New headlines about a looming recession have been released every morning for weeks, so how are Canadians reacting to them? 

According to a press release from the National Payroll Institute (NPI), a nationwide employers association, Canadians are worrying so much on the clock that it’s even costing money for those they work for. 

An NPI survey found 72 percent of working Canadians spend part of the workday dealing with, or thinking, about their personal finances, with 1 in 5 aware their workplace performance is being affected. 

“It’s convenient to frame employee financial health as an individual problem, but the reality is that it has big implications on businesses,” said NPI president Peter Tzanetakis. “Beyond lost productivity and decreased engagement, our past research has also shown that financial stress leads to increased absenteeism, decreased employee motivation, strained relationships with colleagues, and turnover.” 

On Nov. 8, the Financial Post reported that 70 percent of Canadians are pessimistic about the state of the economy, with those aged 18-34 feeling the most worried 

The NPI study found that 10 percent more Canadians were uncomfortable with their finances compared to 2021, and employees worrying about their finances while working will ultimately cost their employers $40 billion in lost productivity in 2022. This figure is up from what the NPI estimated to be $26.9 billion lost for the same reason in 2021. 

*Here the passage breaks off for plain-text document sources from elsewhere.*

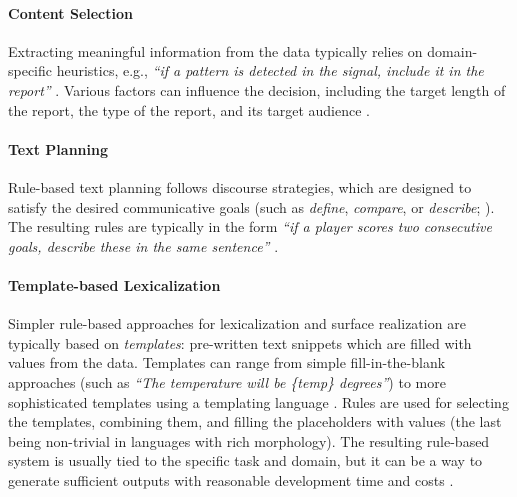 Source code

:{\paragraph{Content Selection}
Extracting meaningful information from the data typically relies on domain-specific heuristics, e.g., \textit{``if a pattern is detected in the signal, include it in the report''} \cite{portet2009automatic}. Various factors can influence the decision, including the target length of the report, the type of the report, and its target audience \cite{gkatziaContentSelectionDatatoText2016}.

\paragraph{Text Planning} Rule-based text planning follows discourse strategies, which are designed to satisfy the desired communicative goals (such as \emph{define}, \emph{compare}, or \emph{describe}; \citealp{mckeown1985text}). The resulting rules are typically in the form \textit{``if a player scores two consecutive goals, describe these in the same sentence''}  \cite{gattSurveyStateArt2018}.


\paragraph{Template-based Lexicalization}
Simpler rule-based approaches for lexicalization and surface realization are typically based on \emph{templates}: pre-written text snippets which are filled with values from the data. Templates can range from simple fill-in-the-blank approaches (such as \textit{``The temperature will be \{temp\} degrees''}) to more sophisticated templates using a templating language \cite{gatt2009simplenlg,reiter2016nlg}.  Rules are used for selecting the templates, combining them, and filling the placeholders with values (the last being non-trivial in languages with rich morphology). The resulting rule-based system is usually tied to the specific task and domain, but it can be a way to generate sufficient outputs with reasonable development time and costs \cite{vanderleeAutomatedLearningTemplates2018}.


}
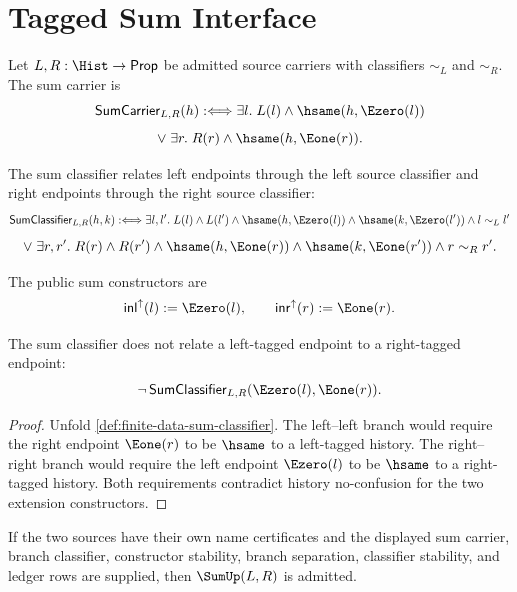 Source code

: \section{Tagged Sum Interface}
\label{sec:finite-data-sum-interface}

\begin{definition}
\label{def:finite-data-sum-carrier}
Let $L,R:\Hist\to\mathsf{Prop}$ be admitted source carriers with classifiers
$\sim_L$ and $\sim_R$.  The sum carrier is
$$
\mathsf{SumCarrier}_{L,R}(h)
:\Longleftrightarrow
\exists l.\;L(l)\wedge\hsame(h,\Ezero(l))
$$
$$
\vee\;
\exists r.\;R(r)\wedge\hsame(h,\Eone(r)).
$$
\end{definition}

\begin{definition}
\label{def:finite-data-sum-classifier}
The sum classifier relates left endpoints through the left source
classifier and right endpoints through the right source classifier:
$$
\mathsf{SumClassifier}_{L,R}(h,k)
:\Longleftrightarrow
\exists l,l'.\;
L(l)\wedge L(l')\wedge
\hsame(h,\Ezero(l))\wedge
\hsame(k,\Ezero(l'))\wedge
l\sim_L l'
$$
$$
\vee\;
\exists r,r'.\;
R(r)\wedge R(r')\wedge
\hsame(h,\Eone(r))\wedge
\hsame(k,\Eone(r'))\wedge
r\sim_R r'.
$$
\end{definition}

\begin{definition}
\label{def:finite-data-sum-constructors}
The public sum constructors are
$$
\mathsf{inl}^{\uparrow}(l):=\Ezero(l),
\qquad
\mathsf{inr}^{\uparrow}(r):=\Eone(r).
$$
\end{definition}

\begin{theorem}
\label{thm:finite-data-sum-branch-separation}
The sum classifier does not relate a left-tagged endpoint to a right-tagged
endpoint:
$$
\neg\,\mathsf{SumClassifier}_{L,R}(\Ezero(l),\Eone(r)).
$$
\end{theorem}

\begin{proof}
Unfold \autoref{def:finite-data-sum-classifier}.  The left--left branch
would require the right endpoint $\Eone(r)$ to be $\hsame$ to a left-tagged
history.  The right--right branch would require the left endpoint
$\Ezero(l)$ to be $\hsame$ to a right-tagged history.  Both requirements
contradict history no-confusion for the two extension constructors.
\end{proof}

\begin{corollary}
\label{cor:finite-data-sum-admission}
If the two sources have their own name certificates and the displayed sum
carrier, branch classifier, constructor stability, branch separation,
classifier stability, and ledger rows are supplied, then
$\SumUp(L,R)$ is admitted.
\end{corollary}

“On average, a financially stressed worker spends nearly 30 minutes every day dealing with their financial situation, and not on business tasks at hand,” said Tzanetakis in a press release. “Over the year, that’s over three weeks of lost productivity per employee.”

Canadian banks are reporting that client behaviour matches that of a population worrying about the probability of an economic downturn.  

“There’s no escaping that we’re in a unique market environment and this has understandably created some anxiety amongst many investors,” says Michael Williams, the director of portfolio advice at the Royal Bank of Canada’s (RBC) InvestEase, the bank’s online investment management business. 

Williams says clients are being advised to pay off expensive existing debts, like high interest credit cards, and put together an emergency savings fund if possible. He also says it is a good time to take advantage of unused contribution room in Tax-Free Savings Account (TFSA) and Registered Retirement Savings Plans (RRSP). 

A Scotiabank spokesperson said more customers are requesting unsecured restructuring of their portfolios, such as transferring their credit cards to unsecured lines of credit to pay down their balances faster and at lower rates. 

“When it comes to investments, customers have questions about their mutual fund portfolios, and what will happen in this current state of mutual fund volatility should their mutual funds decrease,” said the spokesperson. 

According to the spokesperson, many clients uncomfortable with the market are being advised to move their mutual funds to more secure Guaranteed Investment Certificates (GICs), effectively investments with more assured, but also lower, returns. 

The spokesperson said Scotiabank surveys revealed that Canadians are spending an average of over 14.3 hours per week worrying about their finances. 

Annaliz Martinez, National Director Advisor Enablement at RBC says clients have been steadily contacting their advisors at the bank, especially those over 55. 

Martinez says more RBC clients are contacting the bank to update their financial plans to ensure they stay on track with their goals, especially those nearing retirement. 

According to a Canadian Imperial Bank of Commerce (CIBC) survey in March, barely half of Canadians felt comfortable with their retirement savings. However, Martinez says RBC clients are not panicking just yet, and for the moment, are refraining from any drastic moves. 

“Regarding investments, most clients are staying the course as they wait for inflation and economic challenges to pass,” says Martinez. “As time goes by, more clients are becoming confident that this economic situation will pass,”. 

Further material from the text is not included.